[Records from a collection]

Segment Open

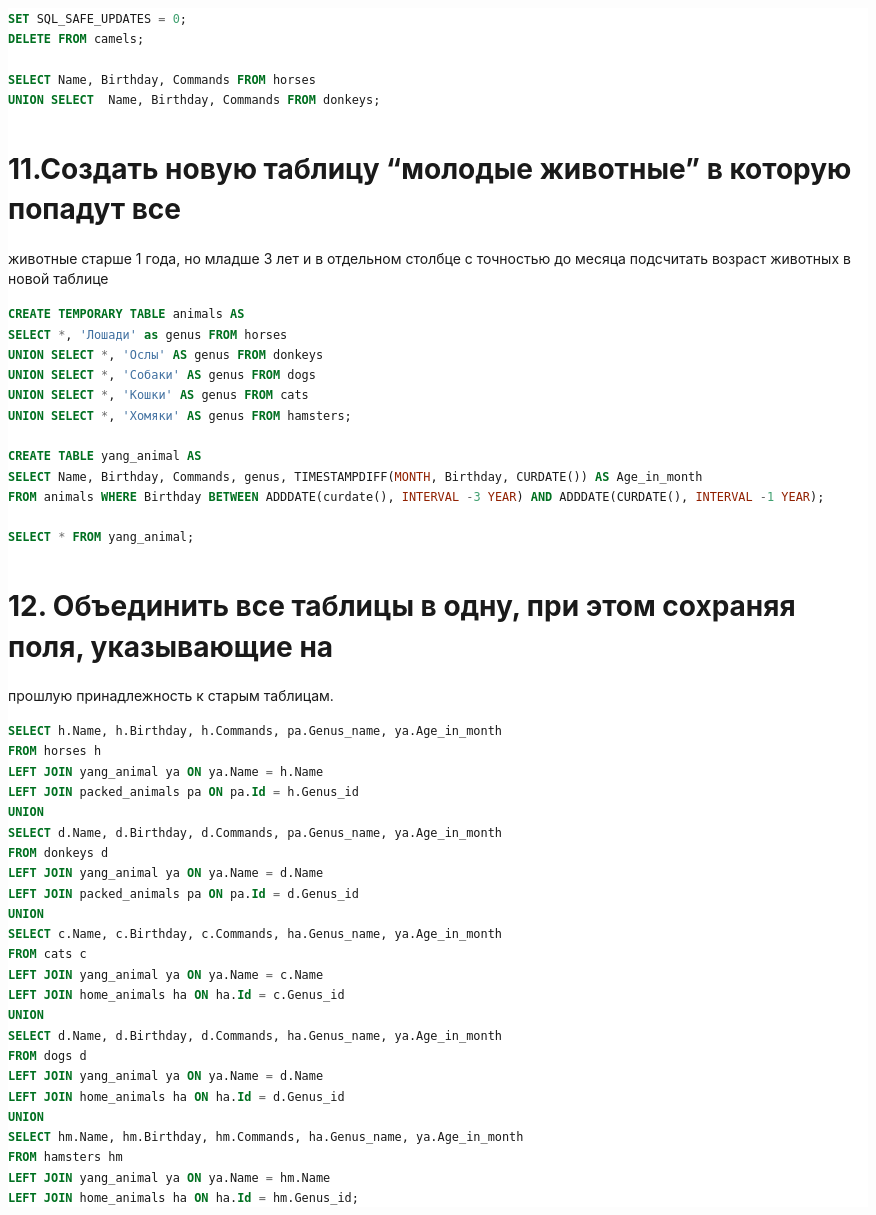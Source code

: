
 ```sql
SET SQL_SAFE_UPDATES = 0;
DELETE FROM camels;

SELECT Name, Birthday, Commands FROM horses
UNION SELECT  Name, Birthday, Commands FROM donkeys;
```

# 11.Создать новую таблицу “молодые животные” в которую попадут все
животные старше 1 года, но младше 3 лет и в отдельном столбце с точностью
до месяца подсчитать возраст животных в новой таблице

```sql
CREATE TEMPORARY TABLE animals AS 
SELECT *, 'Лошади' as genus FROM horses
UNION SELECT *, 'Ослы' AS genus FROM donkeys
UNION SELECT *, 'Собаки' AS genus FROM dogs
UNION SELECT *, 'Кошки' AS genus FROM cats
UNION SELECT *, 'Хомяки' AS genus FROM hamsters;

CREATE TABLE yang_animal AS
SELECT Name, Birthday, Commands, genus, TIMESTAMPDIFF(MONTH, Birthday, CURDATE()) AS Age_in_month
FROM animals WHERE Birthday BETWEEN ADDDATE(curdate(), INTERVAL -3 YEAR) AND ADDDATE(CURDATE(), INTERVAL -1 YEAR);
 
SELECT * FROM yang_animal;
```

# 12. Объединить все таблицы в одну, при этом сохраняя поля, указывающие на
прошлую принадлежность к старым таблицам.

```sql
SELECT h.Name, h.Birthday, h.Commands, pa.Genus_name, ya.Age_in_month 
FROM horses h
LEFT JOIN yang_animal ya ON ya.Name = h.Name
LEFT JOIN packed_animals pa ON pa.Id = h.Genus_id
UNION 
SELECT d.Name, d.Birthday, d.Commands, pa.Genus_name, ya.Age_in_month 
FROM donkeys d 
LEFT JOIN yang_animal ya ON ya.Name = d.Name
LEFT JOIN packed_animals pa ON pa.Id = d.Genus_id
UNION
SELECT c.Name, c.Birthday, c.Commands, ha.Genus_name, ya.Age_in_month 
FROM cats c
LEFT JOIN yang_animal ya ON ya.Name = c.Name
LEFT JOIN home_animals ha ON ha.Id = c.Genus_id
UNION
SELECT d.Name, d.Birthday, d.Commands, ha.Genus_name, ya.Age_in_month 
FROM dogs d
LEFT JOIN yang_animal ya ON ya.Name = d.Name
LEFT JOIN home_animals ha ON ha.Id = d.Genus_id
UNION
SELECT hm.Name, hm.Birthday, hm.Commands, ha.Genus_name, ya.Age_in_month 
FROM hamsters hm
LEFT JOIN yang_animal ya ON ya.Name = hm.Name
LEFT JOIN home_animals ha ON ha.Id = hm.Genus_id;
```

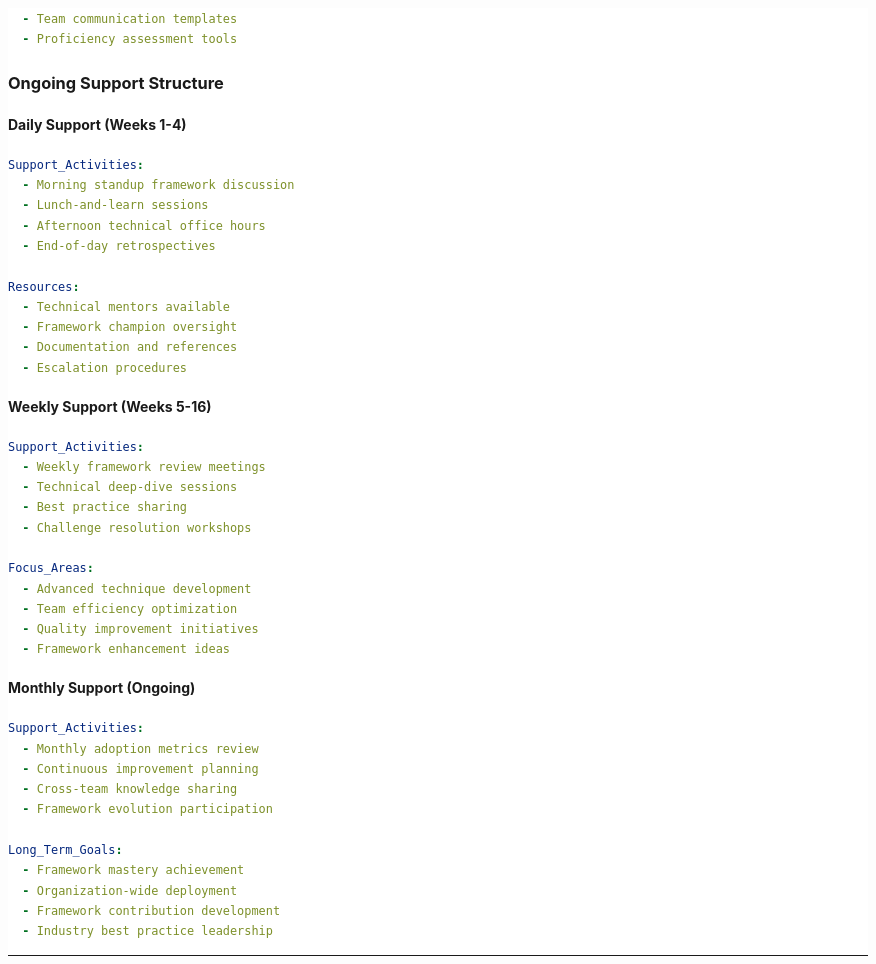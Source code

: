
 ```yaml
  - Team communication templates
  - Proficiency assessment tools
```

### Ongoing Support Structure

#### Daily Support (Weeks 1-4)
```yaml
Support_Activities:
  - Morning standup framework discussion
  - Lunch-and-learn sessions
  - Afternoon technical office hours
  - End-of-day retrospectives

Resources:
  - Technical mentors available
  - Framework champion oversight
  - Documentation and references
  - Escalation procedures
```

#### Weekly Support (Weeks 5-16)
```yaml
Support_Activities:
  - Weekly framework review meetings
  - Technical deep-dive sessions
  - Best practice sharing
  - Challenge resolution workshops

Focus_Areas:
  - Advanced technique development
  - Team efficiency optimization
  - Quality improvement initiatives
  - Framework enhancement ideas
```

#### Monthly Support (Ongoing)
```yaml
Support_Activities:
  - Monthly adoption metrics review
  - Continuous improvement planning
  - Cross-team knowledge sharing
  - Framework evolution participation

Long_Term_Goals:
  - Framework mastery achievement
  - Organization-wide deployment
  - Framework contribution development
  - Industry best practice leadership
```

---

Segment Closed

**Problem description:** Go through the records and work out how many lines contain the string "TABLE". The answer should be that number alone.

**Expected output:** 2